Question 8.12: The heat transfer rate from a very long fin of constant cros...
The heat transfer rate from a very long fin of constant cross-section is given by
\dot{Q} = \sqrt{hPk_tA} (T_f − T_∞)
where h is the convective heat transfer coefficient, P is the perimeter of the fin in a plane normal to its axis, k_t is the thermal conductivity of the fin, and A is the cross-sectional area of the fin (again in a plane normal to its axis). T_∞ is the temperature of the fin’s surrounding (measured far from the fin itself) and T_f is the temperature of the foot (or base) of the fin. The temperature profile along the fin is given by
T(x) = T_∞ + (T_f −T_∞)e^{−mx}
where
m =(\frac{hP}{k_tA})^{1/2}
The fin is attached to an engine whose surface temperature is 95.0°\text{C}. Determine the entropy production rate for the fin if it is a very long square aluminum fin, 0.0100 \text{m} on a side, in air at 20.0°\text{C}. The thermal conductivity of aluminum is 204 \text{W/(m.K)} and the convective heat transfer coefficient of the fin is 3.50 W/(m^2.K).

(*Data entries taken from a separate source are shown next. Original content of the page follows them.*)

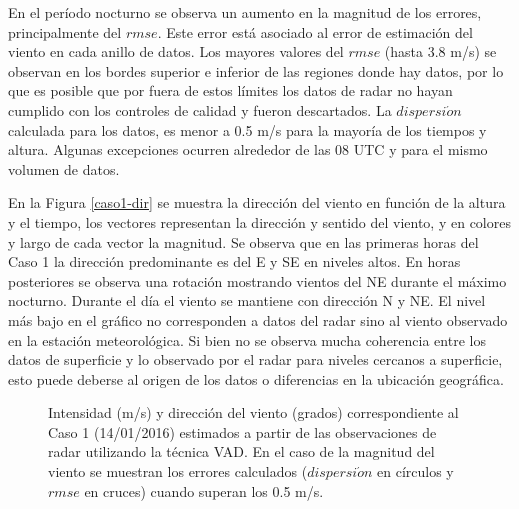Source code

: \documentclass[12pt,spanish,oneside, a4paper]{book}
\begin{document}
En el período nocturno se observa un aumento en la magnitud de los
errores, principalmente del \(rmse\). Este error está asociado al error
de estimación del viento en cada anillo de datos. Los mayores valores
del \(rmse\) (hasta 3.8 m/s) se observan en los bordes superior e
inferior de las regiones donde hay datos, por lo que es posible que por
fuera de estos límites los datos de radar no hayan cumplido con los
controles de calidad y fueron descartados. La \(dispersi\acute{o}n\)
calculada para los datos, es menor a 0.5 m/s para la mayoría de los
tiempos y altura. Algunas excepciones ocurren alrededor de las 08 UTC y
para el mismo volumen de datos.

En la Figura \ref{caso1-dir} se muestra la dirección del viento en
función de la altura y el tiempo, los vectores representan la dirección
y sentido del viento, y en colores y largo de cada vector la magnitud.
Se observa que en las primeras horas del Caso 1 la dirección
predominante es del E y SE en niveles altos. En horas posteriores se
observa una rotación mostrando vientos del NE durante el máximo
nocturno. Durante el día el viento se mantiene con dirección N y NE. El
nivel más bajo en el gráfico no corresponden a datos del radar sino al
viento observado en la estación meteorológica. Si bien no se observa
mucha coherencia entre los datos de superficie y lo observado por el
radar para niveles cercanos a superficie, esto puede deberse al origen
de los datos o diferencias en la ubicación geográfica.

\begin{figure}
\newline{}\caption{Intensidad (m/s) y dirección del viento (grados) correspondiente al Caso 1 (14/01/2016) estimados a partir de las observaciones de radar utilizando la técnica VAD. En el caso de la magnitud del viento se muestran los errores calculados ($dispersi\acute{o}n$ en círculos y $rmse$ en cruces) cuando superan los 0.5 m/s. \label{campo-caso1}}\label{fig:campo-caso1}
\end{figure}
\end{document}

First, draw a sketch of the system (Figure 8.13).
The unknown is the entropy production rate for the fin. The material is aluminum.
Since there is no work mode entropy production here, Eq. (7.66) is used to find the fin’s entropy production rate by the direct method (note that we have insufficient information to use the more convenient indirect method or entropy balance here) as
\dot{S}_P = (\dot{S}_P)_Q = – \int_{\sout{V}}[\frac{\dot{q}}{T^{2}}(\frac{dT}{dx} ) ]_\text{act} d\sout{V}
Since this is a one-dimensional heat transfer problem, we can substitute A dx for d\sout{V}. Then,
(\dot{S}_P)_Q = – \int_{0}^{L} [\frac{\dot{q}}{T^{2}}(\frac{dT}{dx} ) ] A dx = \int_{0}^{∞} [\frac{\dot{k_tA}}{T^{2}} (\frac{dT}{dx} )^{2}] dx
where we have used Fourier’s law, \dot{q} = −k_t(dT/dx), and have let L → ∞ for a very long fin. We can differentiate the fin’s temperature profile given previously to obtain
\frac{dT}{dx} = -m( T_f −T_∞)e^{−mx}
then
k_t(\frac{A}{T^{2}} )(\frac{dT}{dx})^{2} = \frac{\sqrt{hPk_tA} (m)(T_f −T)^{2}e^{−mx}}{[T_∞ + ( T_f −T_∞)e^{−mx}]^{2}}
and
(S_P)_Q = m( T_f −T_∞)^{2} \sqrt{hPk_tA} \int_{0}^{∞} \frac{e^{−2mx}dx}{[T_∞ + ( T_f −T_∞)e^{−mx}]^{2}}
This expression can be integrated using a table of integrals and a change of variables (e.g., let y = e^{−mx}) to obtain
(\dot{S}_P)_Q = \sqrt{hPk_tA} (\text{ln} \frac{T_f}{T_∞} + \frac{T_∞}{T_f} -1 )
In this problem, we have
h = 3.50 \text{W}/(\text{ m}^{2}.\text{K}) A = 1.00 × 10^{−4}\text{ m}^{2}
P = 0.0400 \text{m} T_∞ = 20.0°\text{C} = 293.15 \text{ K}
k_t = 204 \text{W/(m.K)} T_f = 95.0°\text{C} = 368 \text{ K}
Then,
\dot{S}_P = (\dot{S}_P)_Q
= \sqrt{[3.50 \text{W}/(\text{ m}^{2}.\text{K})](0.0400 \text{m})[204 \text{W/(m.K)}](1.00 × 10^{−4}\text{ m}^{2})} (\text{ln} \frac{368}{293.15} + \frac{293.15}{368} -1)
= 0.00128 \text{W/K}
Note that the entropy production rate in this example is quite small.